Evolutionist: “Marriage” Is The First Human Act
Terrence W. Deacon, 1997, The Symbolic Species: The Co-Evolution of Language and the Brain. W. W. Norton & Company.
Deacon believes that language is not just communication. Bees and dogs communicate but they do not use language. The argument is large but can be reduced to this: symbolic reference, where a “word” represents something other than the concrete thing there, is only a human thing. You can teach some primates simple language with a great deal of effort and not a lot of success. You do not see it arising naturally in primates in the wild.
Simple animal communication is different. Animals have developed very complex communication schemes but none of them, except for humans, have developed language.
Humans developed (evolved, really) language because of a simple thing: reproduction. And it has to do with needing to have humans live in tight social group where males and females pair in such a way to provide them with assurance that the children are theirs (for males) and that they will be supported (for females). “Marriage” arose, which is a symbolic thing. It is different from mating, some type of commitment. While other species have permanent pair bonding, humans have it when it is difficult to keep males and females on the porch, so to speak. Because they had to hunt for meat (and meat is a major part of the human evolution, my vegetarian friends) they had to do it packs. Which required groups. Groups make it more difficult for a male to know that the child is his. Males need this knowledge to put in the reproductively costly time and effort to support it. Chimps males don’t have this paternity assurance, for example, and the males aren’t all that supportive of particular chimp babies.
Since males that knew that the children were theirs would support them, but the groups made it difficult to know this, pre-human primates who developed something that would ensure pair-bonding had better survival chances. This something was the idea of, for lack of a better term, marriage.
If Deacon is right, pair-bonding rituals where the two deny all others for each other go back to the dawn of homo prehistory.
Anti-evolutionist Christians should take note. Marriage, according to this evolutionist’s thinking, is the fundamental piece of all symbolic reference, the basis of all language. Marriage and family really is everything that conservatives make it out to be.
My own thoughts: Some cultures created symbolic realities that ensured paternity of a male’s children while also allowing him his randy appetites, mostly through sexual liaisons (exploitation, if you will) of younger males. This is still the case in many repressive societies across the world. Sex with a female not your wife is a grave societal infraction. Sexual gratification with another male is nothing at all.
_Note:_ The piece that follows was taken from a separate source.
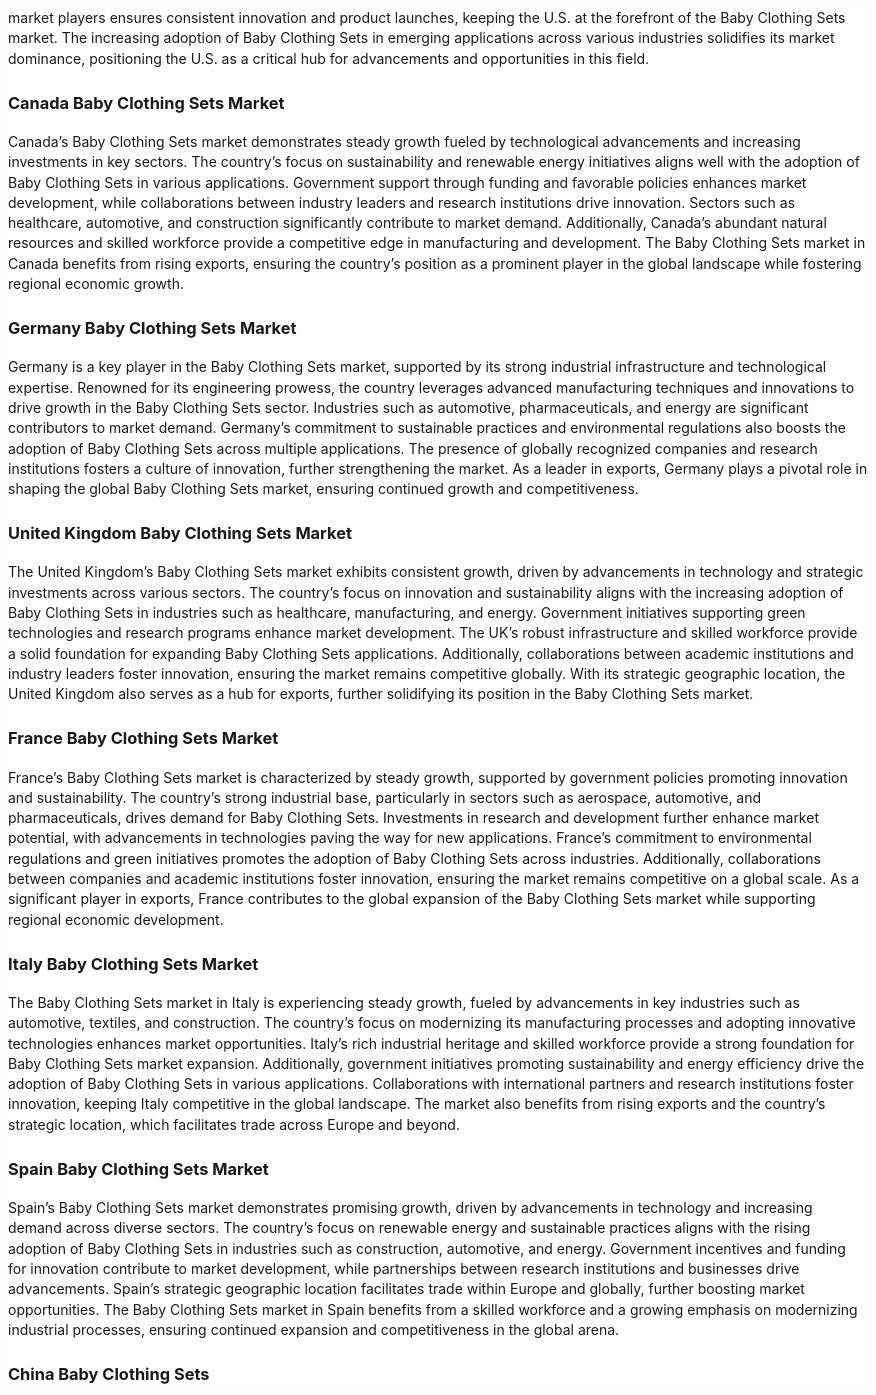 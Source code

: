 market players ensures consistent innovation and product launches, keeping the U.S. at the forefront of the Baby Clothing Sets market. The increasing adoption of Baby Clothing Sets in emerging applications across various industries solidifies its market dominance, positioning the U.S. as a critical hub for advancements and opportunities in this field.</p><h3>Canada Baby Clothing Sets Market</h3><p>Canada&rsquo;s Baby Clothing Sets market demonstrates steady growth fueled by technological advancements and increasing investments in key sectors. The country&rsquo;s focus on sustainability and renewable energy initiatives aligns well with the adoption of Baby Clothing Sets in various applications. Government support through funding and favorable policies enhances market development, while collaborations between industry leaders and research institutions drive innovation. Sectors such as healthcare, automotive, and construction significantly contribute to market demand. Additionally, Canada&rsquo;s abundant natural resources and skilled workforce provide a competitive edge in manufacturing and development. The Baby Clothing Sets market in Canada benefits from rising exports, ensuring the country&rsquo;s position as a prominent player in the global landscape while fostering regional economic growth.</p><h3>Germany Baby Clothing Sets Market</h3><p>Germany is a key player in the Baby Clothing Sets market, supported by its strong industrial infrastructure and technological expertise. Renowned for its engineering prowess, the country leverages advanced manufacturing techniques and innovations to drive growth in the Baby Clothing Sets sector. Industries such as automotive, pharmaceuticals, and energy are significant contributors to market demand. Germany&rsquo;s commitment to sustainable practices and environmental regulations also boosts the adoption of Baby Clothing Sets across multiple applications. The presence of globally recognized companies and research institutions fosters a culture of innovation, further strengthening the market. As a leader in exports, Germany plays a pivotal role in shaping the global Baby Clothing Sets market, ensuring continued growth and competitiveness.</p><h3>United Kingdom Baby Clothing Sets Market</h3><p>The United Kingdom&rsquo;s Baby Clothing Sets market exhibits consistent growth, driven by advancements in technology and strategic investments across various sectors. The country&rsquo;s focus on innovation and sustainability aligns with the increasing adoption of Baby Clothing Sets in industries such as healthcare, manufacturing, and energy. Government initiatives supporting green technologies and research programs enhance market development. The UK&rsquo;s robust infrastructure and skilled workforce provide a solid foundation for expanding Baby Clothing Sets applications. Additionally, collaborations between academic institutions and industry leaders foster innovation, ensuring the market remains competitive globally. With its strategic geographic location, the United Kingdom also serves as a hub for exports, further solidifying its position in the Baby Clothing Sets market.</p><h3>France Baby Clothing Sets Market</h3><p>France&rsquo;s Baby Clothing Sets market is characterized by steady growth, supported by government policies promoting innovation and sustainability. The country&rsquo;s strong industrial base, particularly in sectors such as aerospace, automotive, and pharmaceuticals, drives demand for Baby Clothing Sets. Investments in research and development further enhance market potential, with advancements in technologies paving the way for new applications. France&rsquo;s commitment to environmental regulations and green initiatives promotes the adoption of Baby Clothing Sets across industries. Additionally, collaborations between companies and academic institutions foster innovation, ensuring the market remains competitive on a global scale. As a significant player in exports, France contributes to the global expansion of the Baby Clothing Sets market while supporting regional economic development.</p><h3>Italy Baby Clothing Sets Market</h3><p>The Baby Clothing Sets market in Italy is experiencing steady growth, fueled by advancements in key industries such as automotive, textiles, and construction. The country&rsquo;s focus on modernizing its manufacturing processes and adopting innovative technologies enhances market opportunities. Italy&rsquo;s rich industrial heritage and skilled workforce provide a strong foundation for Baby Clothing Sets market expansion. Additionally, government initiatives promoting sustainability and energy efficiency drive the adoption of Baby Clothing Sets in various applications. Collaborations with international partners and research institutions foster innovation, keeping Italy competitive in the global landscape. The market also benefits from rising exports and the country&rsquo;s strategic location, which facilitates trade across Europe and beyond.</p><h3>Spain Baby Clothing Sets Market</h3><p>Spain&rsquo;s Baby Clothing Sets market demonstrates promising growth, driven by advancements in technology and increasing demand across diverse sectors. The country&rsquo;s focus on renewable energy and sustainable practices aligns with the rising adoption of Baby Clothing Sets in industries such as construction, automotive, and energy. Government incentives and funding for innovation contribute to market development, while partnerships between research institutions and businesses drive advancements. Spain&rsquo;s strategic geographic location facilitates trade within Europe and globally, further boosting market opportunities. The Baby Clothing Sets market in Spain benefits from a skilled workforce and a growing emphasis on modernizing industrial processes, ensuring continued expansion and competitiveness in the global arena.</p><h3>China Baby Clothing Sets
He also argues that Descartes, while wrong, was a lot less wrong than people make him out to be about the nature of the “soul”. Deacon argues that the fact that we can think in symbols, that we have language, creates a “symbolic representation of the self” that is connected to concrete self but separate from it:
… We live in a world that is both entirely physical and virtual at the same time. Remarkably, this virtual facet [i.e., the symbolic representation of self] of the world came into existence relatively recently, as evolutionary time is measured, and it has provided human selves with an unprecedented sort of autonomy or freedom to wander from the constraints of concrete reference, and a unique power for self-determination that derives from this increasingly indirect linkage between symbolic mental representation and its grounds of reference. With it has come a more indirect linkage between mind and body, as well. So this provides a somewhat different perspective on that curious human intuition that our minds are somehow independent of our bodies; an intuition which is often translated into beliefs about disembodied spirit and souls that persist beyond death. The experience we have of ourselves as symbols is in at least a minimal sense an experience of just this sort of virtual independence â it’s just not an independence from corporeal embodiment altogether.
[pp. 454]
This is more interesting than what passes for ideas in the postmodernist literature. Deacon argues that we really do have this incorporeal self, and that we do live in a socially created reality that is truly “virtual”, something that isn’t physical, something that can only exist for other humans since it requires symbolic representation, and this allows us to think of others’ selfs in such a way that they exist even when they are not here.
Very interesting argument. Wonder how I didn’t see this book over the last decade. We evangelicals could make a much better argument over the sanctity of marriage using Deacon than by appealing to the Bible, which most people don’t really believe is an authority.